Columns AB through BD are for either Entity Type 1 or Entity Type 2 Providers data.
Column AB 
Claim Billing ID 
Enter the claim billing ID that you utilize when submitting claims. This maybe a Provider Identification Number or in some cases a Tax ID number. 
Column AC 
ST NARC ID 1 
Enter the first State Narcotic Identification Number in this field. A total of four State Narcotic Codes can be entered for each provider. 
Column AD 
ST NARC CODE 1 
Enter the 2-letter state code that corresponds to the first State Narcotic Identification Number in column AC. 
Column AE 
ST NARC ID 2 
Enter the second State Narcotic Identification Number in this field if necessary.  
Column AF 
ST NARC CODE 2 
Enter the 2-letter state code that corresponds to the second State Narcotic Identification Number in column AE. 
Column AG 
ST NARC ID 3 
Enter the third State Narcotic Identification Number in this field if necessary.  
Column AH 
ST NARC CODE 3 
Enter the 2-letter state code that corresponds to the third State Narcotic Identification Number in column AG. 
Column AI 
ST NARC ID 4 
Enter the fourth State Narcotic Identification Number in this field if necessary.  
Column AJ 
ST NARC CODE 4 
Enter the 2-letter state code that corresponds to the fourth State Narcotic Identification Number in column AI. 
Column AK 
ST Medicaid ID 1 
Enter the first State Medicaid Identification number in this field. A total of four State Medicaid ID numbers can be entered for each provider. 
Column AL 
ST Medicaid CODE 1 
Enter the 2-letter state code that corresponds to the first State Medicaid Identification Number in column AK. 
Column AM 
ST Medicaid ID 2 
Enter the second State Medicaid Identification number in this field if necessary. 
Column AN 
ST Medicaid CODE 2 
Enter the 2-letter state code that corresponds to the second State Medicaid Identification number in column AM. 
Column AO 
ST Medicaid ID 3 
Enter the third State Medicaid Identification number in this field if necessary. 
Column AP 
ST Medicaid CODE 3 
Enter the 2-letter state code that corresponds to the third State Medicaid Identification number in column AO. 
Column AQ 
ST Medicaid ID 4 
Enter the fourth State Medicaid Identification number in this field if necessary. 
Column AR 
ST Medicaid CODE 4 
Enter the 2-letter state code that corresponds to the fourth State Medicaid Identification number in column AQ. 
Column AS 
ST License ID 1 
Enter the first State License number in this field.
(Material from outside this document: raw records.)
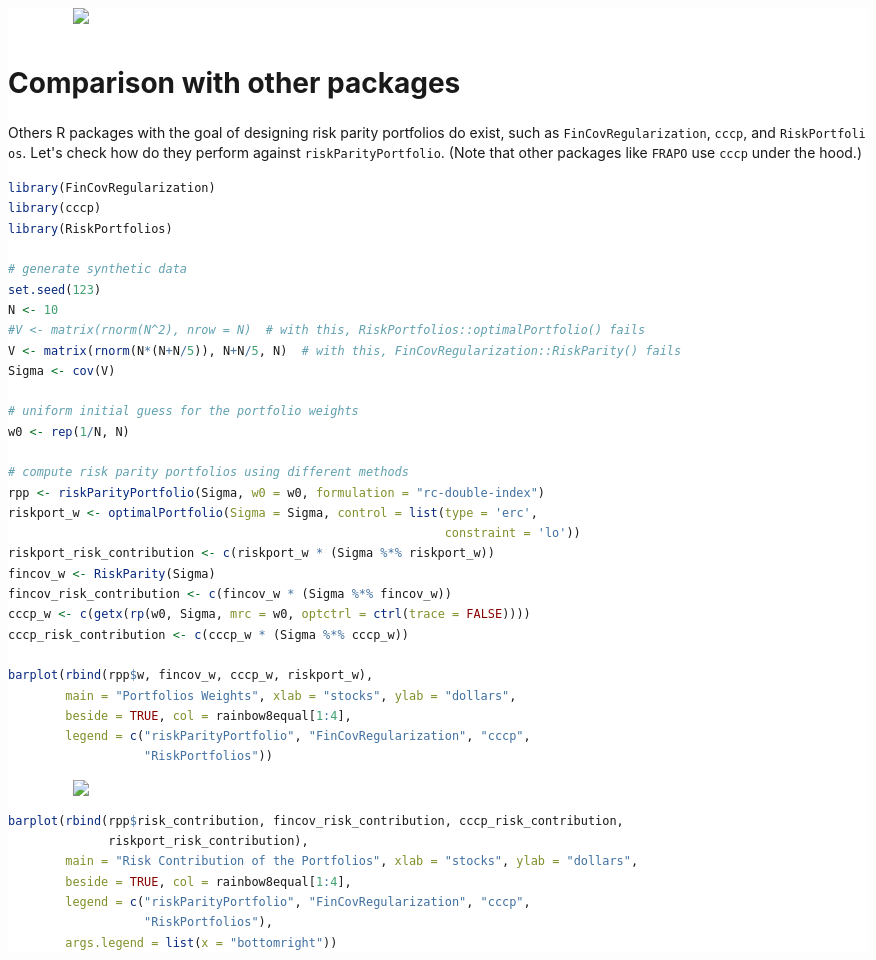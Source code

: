 <img src="RiskParityPortfolio-vignette_files/figure-html/unnamed-chunk-5-1.png" width="85%" style="display: block; margin: auto;" />

# Comparison with other packages
Others R packages with the goal of designing risk parity portfolios do exist,
such as `FinCovRegularization`, `cccp`, and `RiskPortfolios`. Let's check how
do they perform against `riskParityPortfolio`. 
(Note that other packages like `FRAPO` use `cccp` under the hood.)


```r
library(FinCovRegularization)
library(cccp)
library(RiskPortfolios)

# generate synthetic data
set.seed(123)
N <- 10
#V <- matrix(rnorm(N^2), nrow = N)  # with this, RiskPortfolios::optimalPortfolio() fails
V <- matrix(rnorm(N*(N+N/5)), N+N/5, N)  # with this, FinCovRegularization::RiskParity() fails
Sigma <- cov(V)

# uniform initial guess for the portfolio weights
w0 <- rep(1/N, N)

# compute risk parity portfolios using different methods
rpp <- riskParityPortfolio(Sigma, w0 = w0, formulation = "rc-double-index")
riskport_w <- optimalPortfolio(Sigma = Sigma, control = list(type = 'erc',
                                                             constraint = 'lo'))
riskport_risk_contribution <- c(riskport_w * (Sigma %*% riskport_w))
fincov_w <- RiskParity(Sigma)
fincov_risk_contribution <- c(fincov_w * (Sigma %*% fincov_w))
cccp_w <- c(getx(rp(w0, Sigma, mrc = w0, optctrl = ctrl(trace = FALSE))))
cccp_risk_contribution <- c(cccp_w * (Sigma %*% cccp_w))

barplot(rbind(rpp$w, fincov_w, cccp_w, riskport_w),
        main = "Portfolios Weights", xlab = "stocks", ylab = "dollars",
        beside = TRUE, col = rainbow8equal[1:4],
        legend = c("riskParityPortfolio", "FinCovRegularization", "cccp",
                   "RiskPortfolios"))
```

<img src="RiskParityPortfolio-vignette_files/figure-html/unnamed-chunk-6-1.png" width="85%" style="display: block; margin: auto;" />

```r
barplot(rbind(rpp$risk_contribution, fincov_risk_contribution, cccp_risk_contribution,
              riskport_risk_contribution),
        main = "Risk Contribution of the Portfolios", xlab = "stocks", ylab = "dollars",
        beside = TRUE, col = rainbow8equal[1:4],
        legend = c("riskParityPortfolio", "FinCovRegularization", "cccp",
                   "RiskPortfolios"),
        args.legend = list(x = "bottomright"))
```
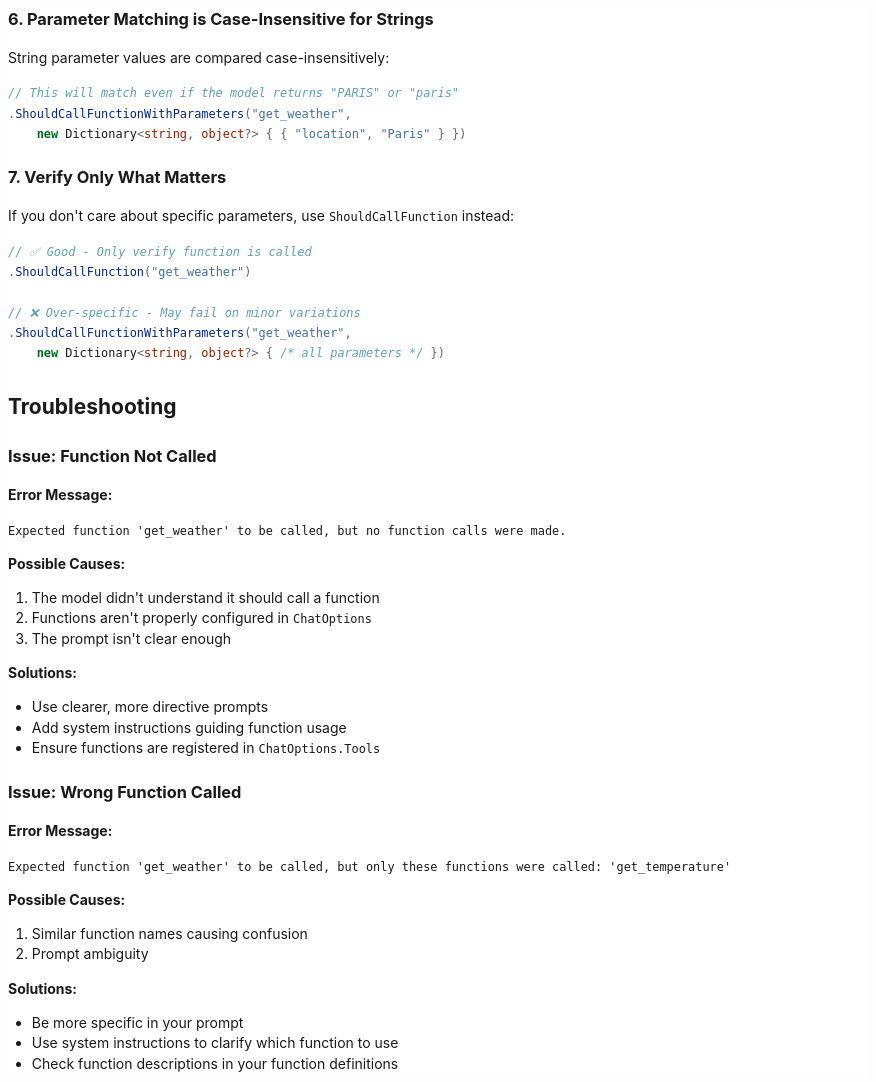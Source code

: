 ### 6. Parameter Matching is Case-Insensitive for Strings

String parameter values are compared case-insensitively:

```csharp
// This will match even if the model returns "PARIS" or "paris"
.ShouldCallFunctionWithParameters("get_weather", 
    new Dictionary<string, object?> { { "location", "Paris" } })
```

### 7. Verify Only What Matters

If you don't care about specific parameters, use `ShouldCallFunction` instead:

```csharp
// ✅ Good - Only verify function is called
.ShouldCallFunction("get_weather")

// ❌ Over-specific - May fail on minor variations
.ShouldCallFunctionWithParameters("get_weather", 
    new Dictionary<string, object?> { /* all parameters */ })
```

## Troubleshooting

### Issue: Function Not Called

**Error Message:**
```
Expected function 'get_weather' to be called, but no function calls were made.
```

**Possible Causes:**
1. The model didn't understand it should call a function
2. Functions aren't properly configured in `ChatOptions`
3. The prompt isn't clear enough

**Solutions:**
- Use clearer, more directive prompts
- Add system instructions guiding function usage
- Ensure functions are registered in `ChatOptions.Tools`

### Issue: Wrong Function Called

**Error Message:**
```
Expected function 'get_weather' to be called, but only these functions were called: 'get_temperature'
```

**Possible Causes:**
1. Similar function names causing confusion
2. Prompt ambiguity

**Solutions:**
- Be more specific in your prompt
- Use system instructions to clarify which function to use
- Check function descriptions in your function definitions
A total of four State License numbers can be entered for each provider. 
Column AT 
ST License CODE 1 
Enter the 2-letter state code that corresponds to the first State License number in column AS. 
Column AU 
ST License ID 2 
Enter the second State License number in this field if necessary. 
Column AV 
ST License CODE 2 
Enter the 2-letter state code that corresponds to the second State License number in column AU. 
Column AW 
ST License ID 3 
Enter the third State License number in this field if necessary. 
Column AX 
ST License CODE 3 
Enter the 2-letter state code that corresponds to the third State License number in column AW. 
Column AY 
ST License ID 4 
Enter the fourth State License number in this field if necessary. 
Column AZ 
ST License CODE 4 
Enter the 2-letter state code that corresponds to the fourth State License number in column AY. 
Column BA 
Taxonomy 1 
Enter the first taxonomy code here. If you are unsure of your taxonomy code, you may look up taxonomy codes at www.wpc-edi.com/taxonomy. A total of four taxonomy codes may be entered. The taxonomy code must be an 11-digit alphanumeric code. 
Column BB 
Taxonomy 2 
Enter the second taxonomy code in this field if necessary. 
Column BC 
Taxonomy 3 
Enter the third taxonomy code in this field if necessary. 
Column BD 
Taxonomy 4 
Enter the fourth taxonomy code in this field if necessary.